From Disney Style

Well, well… are you ready for the ultimate, villainous Halloween DIY? One of our extremely talented designers recreated Maleficent’s iconic horns to be the finishing touch for a Mistress of All Evil Costume. This is a pretty advance sewing task, but if you’re up to the challenge, we’ve got the detailed instructions below:


Scrap Patterning Fabric
Black Fabric
Black Thread
Duct Tape
Aluminum Foil
Paper Cups
Measuring Tape
Pliers/Wire Cutters
Sewing Machine
Fabric chalk/pencil


To prepare, take the following initial measurements:

Forehead to nape of neck
Crown of head to chin
Length of neck
Circumference of neck
Width of Paper cups

Structure of the Horns


For the horns, decide where you want the paper cups (which are the base of each horn) to rest on the headband. Then measure how long you want your horns to be, keeping in mind the curves. Cut the wire to this length.


Poke a hole in the center of the paper cup for the wire to go through. Then, loop the wire around the headband, using pliers to tighten it. Thread the wire through each cup and loop the tips.


Bend each wire to your desired horn shape. Finally, ductape the cups to the headband for extra reinforcement.


Using aluminum foil, wrap pieces around your horn skeleton to build up the desired shape and thickness and duct tape around it to keep it in place. Repeat for the other horn.

Covering the Horns


The fabric covering consists of several strips of black fabric wrapped around the horn.  We recommend 4-5 strips in order for the fabric to mimic the shape of the horn, depending on how tall you want each strip to be. The strips closer to the base will have a curved bottom and slanted side, the ones the middle will be a little straighter, and the top piece is a triangle.

Here’s the tricky part:


Fold the fabric in half on top and use your measurements to plot out the shape you need to cut.

Fold again so the right side is facing out. Do this for all strips except the top triangle, which will be sewed inside out and flipped out later.


Fold the edges of the bottom-most strip under and sew a seam. Attach the second piece to the bottom piece, and then attach the middle two pieces.

Step20-2You should now have two pieces, plus that top triangle—sew the sides of each together, making sure the side you want visible is on the inside. Flip the pieces inside out.


Sew the triangle’s side up, and flip it out as well.

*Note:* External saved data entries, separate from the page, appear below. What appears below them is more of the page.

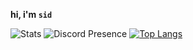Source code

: **hi, i'm `sid`** 

![Stats](https://github-readme-stats.vercel.app/api?username=sidhys&theme=algolia&show_icons=true&count_private=true)
![Discord Presence](https://lanyard-profile-readme.vercel.app/api/415629932798935040) 
[![Top Langs](https://github-readme-stats.vercel.app/api/top-langs/?username=sidhys&layout=compact&bg_color=22272E&border_color=444C56&border_radius=6&text_color=ADBAC7)](https://github.com/anuraghazra/github-readme-stats)
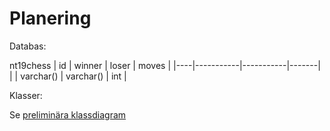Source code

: # Planering

Databas:

nt19chess
| id | winner    | loser     | moves |
|----|-----------|-----------|-------|
|    | varchar() | varchar() | int   |

Klasser: 

Se [preliminära klassdiagram](/Dokumentation/klassdiagram.jpg")
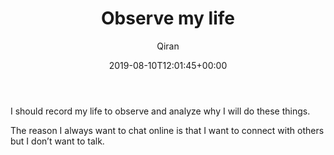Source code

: ﻿---
title: Observe my life
author: Qiran
type: post
date: 2019-08-10T12:01:45+00:00
aliases: ["/observe-my-life/"]
categories:
  - Life

---
I should record my life to observe and analyze why I will do these things.

The reason I always want to chat online is that I want to connect with others but I don&#8217;t want to talk.
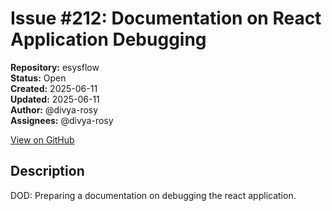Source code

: # Issue #212: Documentation on React Application Debugging

**Repository:** esysflow  
**Status:** Open  
**Created:** 2025-06-11  
**Updated:** 2025-06-11  
**Author:** @divya-rosy  
**Assignees:** @divya-rosy  

[View on GitHub](https://github.com/Simtestlab/esysflow/issues/212)

## Description

DOD: Preparing a documentation on debugging the react application.
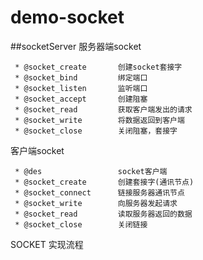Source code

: # demo-socket

##socketServer
服务器端socket

	 * @socket_create		创建socket套接字
	 * @socket_bind			绑定端口
	 * @socket_listen		监听端口
	 * @socket_accept		创建阻塞
	 * @socket_read			获取客户端发出的请求
	 * @socket_write		将数据返回到客户端
	 * @socket_close		关闭阻塞，套接字

客户端socket

	 * @des					socket客户端
	 * @socket_create		创建套接字(通讯节点)
	 * @socket_connect		链接服务器通讯节点
	 * @socket_write		向服务器发起请求
	 * @socket_read			读取服务器返回的数据
	 * @socket_close		关闭链接

SOCKET 实现流程

	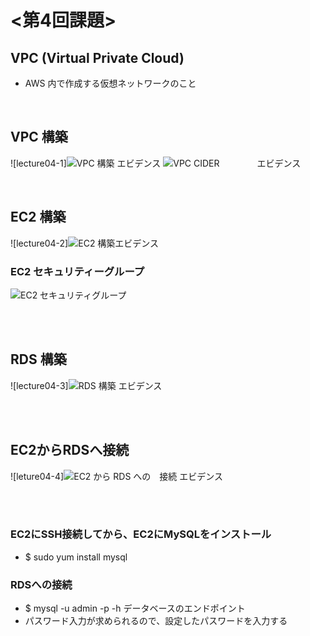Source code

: # <第4回課題>

## VPC (Virtual Private Cloud)
  - AWS 内で作成する仮想ネットワークのこと
<br>

## VPC 構築
![lecture04-1]![VPC 構築 エビデンス](https://github.com/ryo-RH/RaiseTech/assets/147240434/44a6ff5e-50cc-4a95-b4bb-b21022957fe1)
![VPC  CIDER 　　　　エビデンス](https://github.com/ryo-RH/RaiseTech/assets/147240434/4f079983-d483-4537-a643-00d4dc4c347d)


<br>

## EC2 構築
![lecture04-2]![EC2 構築エビデンス](https://github.com/ryo-RH/RaiseTech/assets/147240434/10d32b32-abbf-443c-bab3-da7b736b6987)
### EC2 セキュリティーグループ
![EC2 セキュリティグループ](https://github.com/ryo-RH/RaiseTech/assets/147240434/db477f18-13da-455d-b4dd-82e1ca4970de)


<br>
<br>


## RDS 構築
![lecture04-3]![RDS 構築 エビデンス](https://github.com/ryo-RH/RaiseTech/assets/147240434/d3a541a0-977f-4e1d-9cef-ad1e0aca577f)


<br>
<br>

## EC2からRDSへ接続
![leture04-4]![EC2 から RDS への　接続 エビデンス](https://github.com/ryo-RH/RaiseTech/assets/147240434/3e8e5548-a85d-467c-a7ca-ff192ee2e29d)


<br>
<br>

     
### EC2にSSH接続してから、EC2にMySQLをインストール
- $ sudo yum install mysql

### RDSへの接続
- $ mysql -u admin -p -h データベースのエンドポイント
- パスワード入力が求められるので、設定したパスワードを入力する




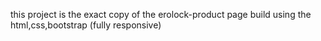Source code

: this project is the exact copy of the erolock-product page build using the html,css,bootstrap (fully responsive)
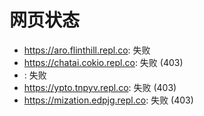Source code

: # 网页状态
- https://aro.flinthill.repl.co: 失败
- https://chatai.cokio.repl.co: 失败 (403)
- : 失败
- https://ypto.tnpyv.repl.co: 失败 (403)
- https://mization.edpjg.repl.co: 失败 (403)
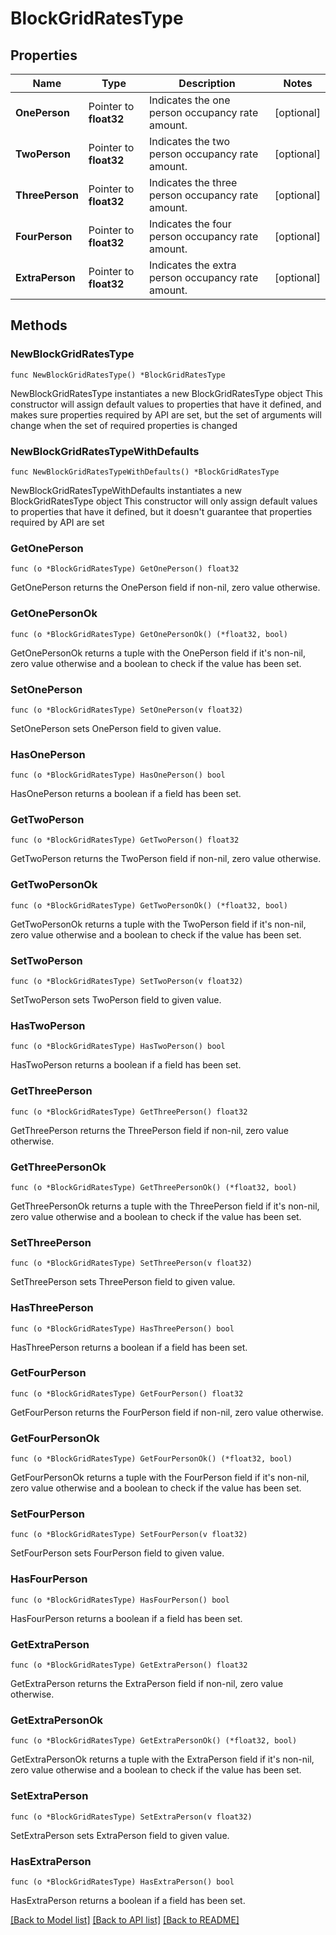 # BlockGridRatesType

## Properties

Name | Type | Description | Notes
------------ | ------------- | ------------- | -------------
**OnePerson** | Pointer to **float32** | Indicates the one person occupancy rate amount. | [optional] 
**TwoPerson** | Pointer to **float32** | Indicates the two person occupancy rate amount. | [optional] 
**ThreePerson** | Pointer to **float32** | Indicates the three person occupancy rate amount. | [optional] 
**FourPerson** | Pointer to **float32** | Indicates the four person occupancy rate amount. | [optional] 
**ExtraPerson** | Pointer to **float32** | Indicates the extra person occupancy rate amount. | [optional] 

## Methods

### NewBlockGridRatesType

`func NewBlockGridRatesType() *BlockGridRatesType`

NewBlockGridRatesType instantiates a new BlockGridRatesType object
This constructor will assign default values to properties that have it defined,
and makes sure properties required by API are set, but the set of arguments
will change when the set of required properties is changed

### NewBlockGridRatesTypeWithDefaults

`func NewBlockGridRatesTypeWithDefaults() *BlockGridRatesType`

NewBlockGridRatesTypeWithDefaults instantiates a new BlockGridRatesType object
This constructor will only assign default values to properties that have it defined,
but it doesn't guarantee that properties required by API are set

### GetOnePerson

`func (o *BlockGridRatesType) GetOnePerson() float32`

GetOnePerson returns the OnePerson field if non-nil, zero value otherwise.

### GetOnePersonOk

`func (o *BlockGridRatesType) GetOnePersonOk() (*float32, bool)`

GetOnePersonOk returns a tuple with the OnePerson field if it's non-nil, zero value otherwise
and a boolean to check if the value has been set.

### SetOnePerson

`func (o *BlockGridRatesType) SetOnePerson(v float32)`

SetOnePerson sets OnePerson field to given value.

### HasOnePerson

`func (o *BlockGridRatesType) HasOnePerson() bool`

HasOnePerson returns a boolean if a field has been set.

### GetTwoPerson

`func (o *BlockGridRatesType) GetTwoPerson() float32`

GetTwoPerson returns the TwoPerson field if non-nil, zero value otherwise.

### GetTwoPersonOk

`func (o *BlockGridRatesType) GetTwoPersonOk() (*float32, bool)`

GetTwoPersonOk returns a tuple with the TwoPerson field if it's non-nil, zero value otherwise
and a boolean to check if the value has been set.

### SetTwoPerson

`func (o *BlockGridRatesType) SetTwoPerson(v float32)`

SetTwoPerson sets TwoPerson field to given value.

### HasTwoPerson

`func (o *BlockGridRatesType) HasTwoPerson() bool`

HasTwoPerson returns a boolean if a field has been set.

### GetThreePerson

`func (o *BlockGridRatesType) GetThreePerson() float32`

GetThreePerson returns the ThreePerson field if non-nil, zero value otherwise.

### GetThreePersonOk

`func (o *BlockGridRatesType) GetThreePersonOk() (*float32, bool)`

GetThreePersonOk returns a tuple with the ThreePerson field if it's non-nil, zero value otherwise
and a boolean to check if the value has been set.

### SetThreePerson

`func (o *BlockGridRatesType) SetThreePerson(v float32)`

SetThreePerson sets ThreePerson field to given value.

### HasThreePerson

`func (o *BlockGridRatesType) HasThreePerson() bool`

HasThreePerson returns a boolean if a field has been set.

### GetFourPerson

`func (o *BlockGridRatesType) GetFourPerson() float32`

GetFourPerson returns the FourPerson field if non-nil, zero value otherwise.

### GetFourPersonOk

`func (o *BlockGridRatesType) GetFourPersonOk() (*float32, bool)`

GetFourPersonOk returns a tuple with the FourPerson field if it's non-nil, zero value otherwise
and a boolean to check if the value has been set.

### SetFourPerson

`func (o *BlockGridRatesType) SetFourPerson(v float32)`

SetFourPerson sets FourPerson field to given value.

### HasFourPerson

`func (o *BlockGridRatesType) HasFourPerson() bool`

HasFourPerson returns a boolean if a field has been set.

### GetExtraPerson

`func (o *BlockGridRatesType) GetExtraPerson() float32`

GetExtraPerson returns the ExtraPerson field if non-nil, zero value otherwise.

### GetExtraPersonOk

`func (o *BlockGridRatesType) GetExtraPersonOk() (*float32, bool)`

GetExtraPersonOk returns a tuple with the ExtraPerson field if it's non-nil, zero value otherwise
and a boolean to check if the value has been set.

### SetExtraPerson

`func (o *BlockGridRatesType) SetExtraPerson(v float32)`

SetExtraPerson sets ExtraPerson field to given value.

### HasExtraPerson

`func (o *BlockGridRatesType) HasExtraPerson() bool`

HasExtraPerson returns a boolean if a field has been set.


[[Back to Model list]](../README.md#documentation-for-models) [[Back to API list]](../README.md#documentation-for-api-endpoints) [[Back to README]](../README.md)


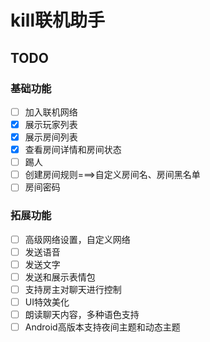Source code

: # kill联机助手
## TODO
### 基础功能
- [ ] 加入联机网络
- [x] 展示玩家列表
- [x] 展示房间列表
- [x] 查看房间详情和房间状态
- [ ] 踢人
- [ ] 创建房间规则===>自定义房间名、房间黑名单
- [ ] 房间密码
### 拓展功能
- [ ] 高级网络设置，自定义网络
- [ ] 发送语音
- [ ] 发送文字
- [ ] 发送和展示表情包
- [ ] 支持房主对聊天进行控制
- [ ] UI特效美化
- [ ] 朗读聊天内容，多种语色支持
- [ ] Android高版本支持夜间主题和动态主题
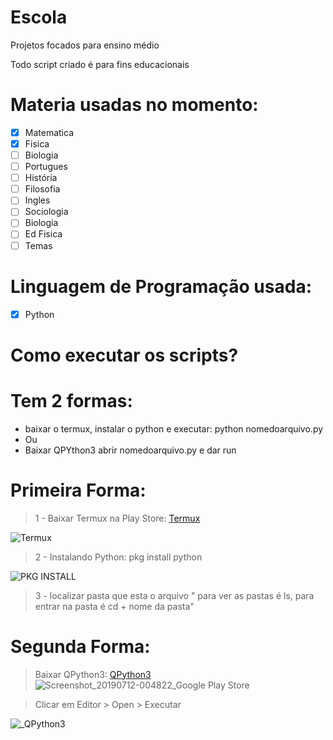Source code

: # Escola
Projetos focados para ensino médio


Todo script criado é para fins educacionais

# Materia usadas no momento:
- [X] Matematica 
- [X] Fisica
- [ ] Biologia
- [ ] Portugues
- [ ] História
- [ ] Filosofia
- [ ] Ingles
- [ ] Sociologia
- [ ] Biologia
- [ ] Ed Fisica
- [ ] Temas

# Linguagem de Programação usada:

- [X] Python 

# Como executar os scripts?
# Tem 2 formas:
- baixar o termux, instalar o python e executar: python nomedoarquivo.py
- Ou 
- Baixar QPYthon3 abrir nomedoarquivo.py e dar run

# Primeira Forma:
 
> 1 - Baixar Termux na Play Store: <a href="https://play.google.com/store/apps/details?id=com.termux">Termux</a>

![Termux](https://user-images.githubusercontent.com/47020935/61100859-088e9380-a43e-11e9-9908-2949a3ad9197.jpg)

> 2 - Instalando Python: pkg install python

![PKG INSTALL](https://user-images.githubusercontent.com/47020935/61100875-16dcaf80-a43e-11e9-9d0c-d9bc6ab44d89.jpg)

> 3 - localizar pasta que esta o arquivo " para ver as pastas é ls, para entrar na pasta é cd + nome da pasta"

# Segunda Forma:

> Baixar QPython3: <a href="https://play.google.com/store/apps/details?id=org.qpython.qpy3"> QPython3 </a>
![Screenshot_20190712-004822_Google Play Store](https://user-images.githubusercontent.com/47020935/61101125-1690e400-a43f-11e9-8fdc-549b4817afd1.jpg)

> Clicar em Editor > Open > Executar

![_QPython3](https://user-images.githubusercontent.com/47020935/61101364-e0079900-a43f-11e9-9775-3c34a6b5c658.jpg)









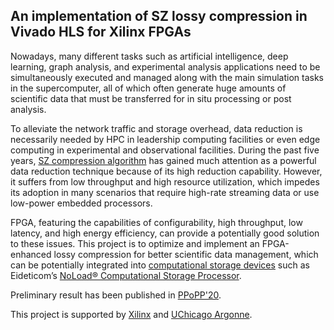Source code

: An implementation of SZ lossy compression in Vivado HLS for Xilinx FPGAs
---

Nowadays, many different tasks such as artificial intelligence, deep learning, graph analysis, and experimental analysis applications need to be simultaneously executed and managed along with the main simulation tasks in the supercomputer, all of which often generate huge amounts of scientific data that must be transferred for in situ processing or post analysis. 

To alleviate the network traffic and storage overhead, data reduction is necessarily needed by HPC in leadership computing facilities or even edge computing in experimental and observational facilities. During the past five years, [SZ compression algorithm](http://szcompressor.org/) has gained much attention as a powerful data reduction technique because of its high reduction capability. However, it suffers from low throughput and high resource utilization, which impedes its adoption in many scenarios that require high-rate streaming data or use low-power embedded processors. 

FPGA, featuring the capabilities of configurability, high throughput, low latency, and high energy efficiency, can provide a potentially good solution to these issues. This project is to optimize and implement an FPGA-enhanced lossy compression for better scientific data management, which can be potentially integrated into [computational storage devices](https://www.snia.org/computational) such as Eideticom’s [NoLoad® Computational Storage Processor](https://www.eideticom.com/uploads/images/NoLoad_U2_Computational_Storage_Product_Brief.pdf). 

Preliminary result has been published in [PPoPP'20](https://dl.acm.org/doi/10.1145/3332466.3374525).

This project is supported by [Xilinx](https://www.xilinx.com/) and [UChicago Argonne](https://www.uchicagoargonnellc.org). 

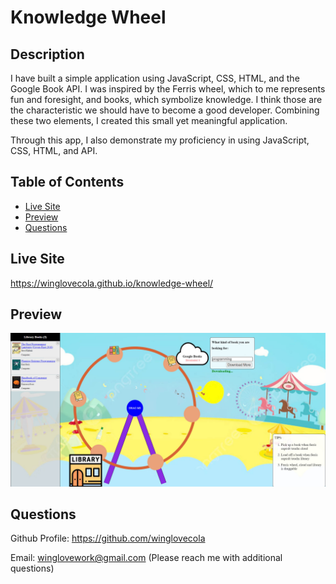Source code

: # Knowledge Wheel



## Description

I have built a simple application using JavaScript, CSS, HTML, and the Google Book API. I was inspired by the Ferris wheel, which to me represents fun and foresight, and books, which symbolize knowledge. I think those are the characteristic we should have to become a good developer. Combining these two elements, I created this small yet meaningful application.

Through this app, I also demonstrate my proficiency in using JavaScript, CSS, HTML, and API.



## Table of Contents

- [Live Site](#live-site)
- [Preview](#preview)
- [Questions](#questions)


## Live Site

https://winglovecola.github.io/knowledge-wheel/



## Preview

![Screenshot](https://github.com/winglovecola/knowledge-wheel/blob/main/img/screenshot.jpg?raw=true)



## Questions

Github Profile: https://github.com/winglovecola

Email: winglovework@gmail.com (Please reach me with additional questions)







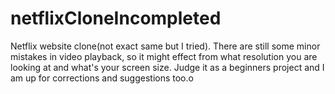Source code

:# netflixCloneIncompleted
Netflix website clone(not exact same but I tried). There are still some minor mistakes in video playback, so it might effect from what resolution you are looking at and what's your screen size. Judge it as a beginners project and I am up for corrections and suggestions too.o
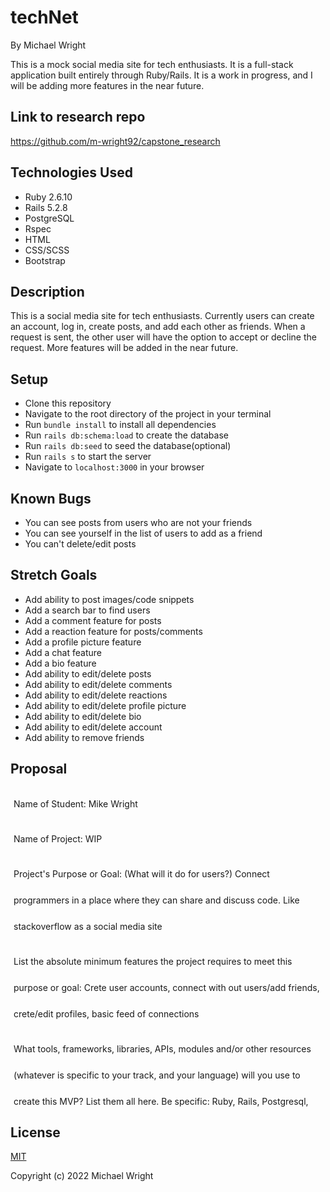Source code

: # techNet

By Michael Wright

This is a mock social media site for tech enthusiasts. It is a full-stack application built entirely through Ruby/Rails. It is a work in progress, and I will be adding more features in the near future.

## Link to research repo
https://github.com/m-wright92/capstone_research

## Technologies Used
* Ruby 2.6.10
* Rails 5.2.8
* PostgreSQL
* Rspec
* HTML
* CSS/SCSS
* Bootstrap


## Description
This is a social media site for tech enthusiasts. Currently users can create an account, log in, create posts, and add each other as friends. When a request is sent, the other user will have the option to accept or decline the request. More features will be added in the near future. 

## Setup
* Clone this repository
* Navigate to the root directory of the project in your terminal
* Run `bundle install` to install all dependencies
* Run `rails db:schema:load` to create the database
* Run `rails db:seed` to seed the database(optional)
* Run `rails s` to start the server
* Navigate to `localhost:3000` in your browser

## Known Bugs
* You can see posts from users who are not your friends
* You can see yourself in the list of users to add as a friend
* You can't delete/edit posts


## Stretch Goals
* Add ability to post images/code snippets
* Add a search bar to find users
* Add a comment feature for posts
* Add a reaction feature for posts/comments
* Add a profile picture feature
* Add a chat feature
* Add a bio feature
* Add ability to edit/delete posts
* Add ability to edit/delete comments
* Add ability to edit/delete reactions
* Add ability to edit/delete profile picture
* Add ability to edit/delete bio
* Add ability to edit/delete account
* Add ability to remove friends


## Proposal
<div style="width:500px;height:500px;line-height:3em;overflow:scroll;padding:5px;">
Name of Student: Mike Wright

Name of Project: WIP

Project's Purpose or Goal: (What will it do for users?) Connect programmers in a place where they can share and discuss code. Like stackoverflow as a social media site

List the absolute minimum features the project requires to meet this purpose or goal: Crete user accounts, connect with out users/add friends, crete/edit profiles, basic feed of connections

What tools, frameworks, libraries, APIs, modules and/or other resources (whatever is specific to your track, and your language) will you use to create this MVP? List them all here. Be specific: Ruby, Rails, Postgresql, React

If you finish developing the minimum viable product (MVP) with time to spare, what will you work on next? Describe these features here: Be specific: Direct messages, post/interact with others posts eg comment/react, ability to share code snippets/images, ability to create groups and invite other users, connect other accounts like GH.

What additional tools, frameworks, libraries, APIs, or other resources will these additional features require? I believe all of this functionality can be accomplished with the use of ruby gems, but I will need to research how to connect account to a github account and what requirements that will need.

Is there anything else you'd like your instructor to know? nope
</div>

## License
[MIT](https://choosealicense.com/licenses/mit/)

Copyright (c) 2022 Michael Wright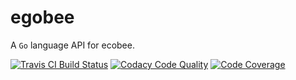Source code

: # egobee

A `Go` language API for ecobee.

[![Travis CI Build Status](https://img.shields.io/travis/com/cfunkhouser/egobee.svg?style=popout-square&logo=travis)](https://travis-ci.com/cfunkhouser/egobee?branch=master)
[![Codacy Code Quality](https://img.shields.io/codacy/grade/60f54daf201d40e3b82335ea888d37e3.svg?style=popout-square&logo=codacy)](https://www.codacy.com/app/christian.funkhouser/egobee?utm_source=github.com&utm_medium=referral&utm_content=cfunkhouser/egobee&utm_campaign=Badge_Grade)
[![Code Coverage](https://img.shields.io/codecov/c/github/cfunkhouser/egobee.svg?style=popout-square&logo=codecov)](https://codecov.io/gh/cfunkhouser/egobee)
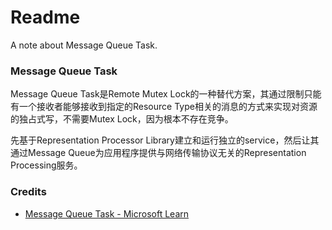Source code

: # Readme
A note about Message Queue Task.

### Message Queue Task
Message Queue Task是Remote Mutex Lock的一种替代方案，其通过限制只能有一个接收者能够接收到指定的Resource Type相关的消息的方式来实现对资源的独占式写，不需要Mutex Lock，因为根本不存在竞争。

先基于Representation Processor Library建立和运行独立的service，然后让其通过Message Queue为应用程序提供与网络传输协议无关的Representation Processing服务。

### Credits
- [Message Queue Task - Microsoft Learn](https://learn.microsoft.com/en-us/sql/integration-services/control-flow/message-queue-task)
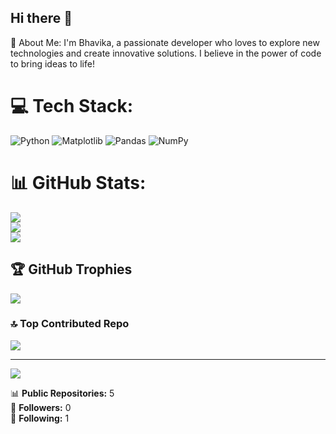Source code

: ## Hi there 👋


💫 About Me:
I'm Bhavika, a passionate developer who loves to explore new technologies and create innovative solutions. I believe in the power of code to bring ideas to life!


# 💻 Tech Stack:
![Python](https://img.shields.io/badge/python-3670A0?style=for-the-badge&logo=python&logoColor=ffdd54) ![Matplotlib](https://img.shields.io/badge/Matplotlib-%23ffffff.svg?style=for-the-badge&logo=Matplotlib&logoColor=black) ![Pandas](https://img.shields.io/badge/pandas-%23150458.svg?style=for-the-badge&logo=pandas&logoColor=white) ![NumPy](https://img.shields.io/badge/numpy-%23013243.svg?style=for-the-badge&logo=numpy&logoColor=white)
# 📊 GitHub Stats:
![](https://github-readme-stats.vercel.app/api?username=Bhavikakumawat&theme=dark&hide_border=false&include_all_commits=true&count_private=false)<br/>
![](https://nirzak-streak-stats.vercel.app/?user=Bhavikakumawat&theme=dark&hide_border=false)<br/>
![](https://github-readme-stats.vercel.app/api/top-langs/?username=Bhavikakumawat&theme=dark&hide_border=false&include_all_commits=true&count_private=false&layout=compact)

## 🏆 GitHub Trophies
![](https://github-profile-trophy.vercel.app/?username=Bhavikakumawat&theme=radical&no-frame=false&no-bg=true&margin-w=4)

### 🔝 Top Contributed Repo
![](https://github-contributor-stats.vercel.app/api?username=Bhavikakumawat&limit=5&theme=dark&combine_all_yearly_contributions=true)

---
[![](https://visitcount.itsvg.in/api?id=Bhavikakumawat&icon=0&color=0)](https://visitcount.itsvg.in)

<!-- Proudly created with GPRM ( https://gprm.itsvg.in ) -->


📊 **Public Repositories:** 5  
👥 **Followers:** 0  
🔄 **Following:** 1

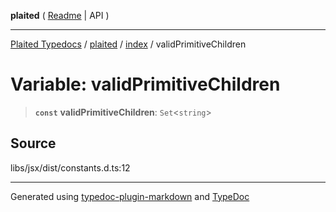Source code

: **plaited** ( [Readme](../../README.md) \| API )

***

[Plaited Typedocs](../../../modules.md) / [plaited](../../modules.md) / [index](../README.md) / validPrimitiveChildren

# Variable: validPrimitiveChildren

> **`const`** **validPrimitiveChildren**: `Set`\<`string`\>

## Source

libs/jsx/dist/constants.d.ts:12

***

Generated using [typedoc-plugin-markdown](https://www.npmjs.com/package/typedoc-plugin-markdown) and [TypeDoc](https://typedoc.org/)
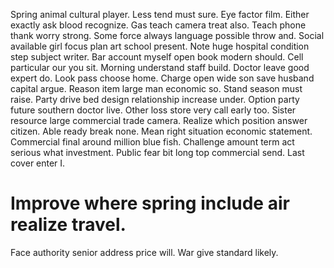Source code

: Spring animal cultural player. Less tend must sure. Eye factor film.
Either exactly ask blood recognize. Gas teach camera treat also. Teach phone thank worry strong. Some force always language possible throw and.
Social available girl focus plan art school present. Note huge hospital condition step subject writer. Bar account myself open book modern should.
Cell particular our you sit.
Morning understand staff build. Doctor leave good expert do. Look pass choose home.
Charge open wide son save husband capital argue. Reason item large man economic so.
Stand season must raise. Party drive bed design relationship increase under. Option party future southern doctor live.
Other loss store very call early too. Sister resource large commercial trade camera. Realize which position answer citizen. Able ready break none.
Mean right situation economic statement. Commercial final around million blue fish. Challenge amount term act serious what investment.
Public fear bit long top commercial send. Last cover enter I.
# Improve where spring include air realize travel.
Face authority senior address price will. War give standard likely.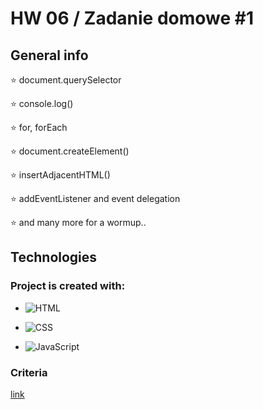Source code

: # HW 06 / Zadanie domowe #1


## General info

:star: document.querySelector

:star: console.log()

:star: for, forEach

:star: document.createElement()

:star: insertAdjacentHTML()

:star: addEventListener and event delegation

:star: and many more for a wormup..


## Technologies


### Project is created with:

- ![HTML](https://img.shields.io/badge/-HTML-05122A?style=flat&logo=HTML5)&nbsp;

- ![CSS](https://img.shields.io/badge/-CSS-05122A?style=flat&logo=CSS3&logoColor=1572B6)&nbsp;
 
- ![JavaScript](https://img.shields.io/badge/-JavaScript-05122A?style=flat&logo=javascript)&nbsp;

 
### Criteria

[link](https://github.com/goitacademy/javascript-homework/blob/main/v2/06/README.pl.md)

Pull the sections of the horn wrapping on, starting from the top and working your way to the bottom.  Repeat on the other horn.


Creating the Skullcap

Pro tip: take the time to test out your measurements on some scrap fabric, to make sure the pattern is fitted to your head and not too big or too small.


Using the shape of a generic skull cap (one strip down the middle and two curved pieces on either side) and your measurements, draw out the basic shape.


Leave enough fabric on the edges (about a quarter to a half inch) to allow for seams and hems on your headpiece and plot out the holes for the horns to poke through.


You will need two of each piece, so fold your black fabric in half, ‘wrong’ side out, and transfer your pattern to it.


Pin the fabric down to make cutting easier, and snip out the pieces you’ll need.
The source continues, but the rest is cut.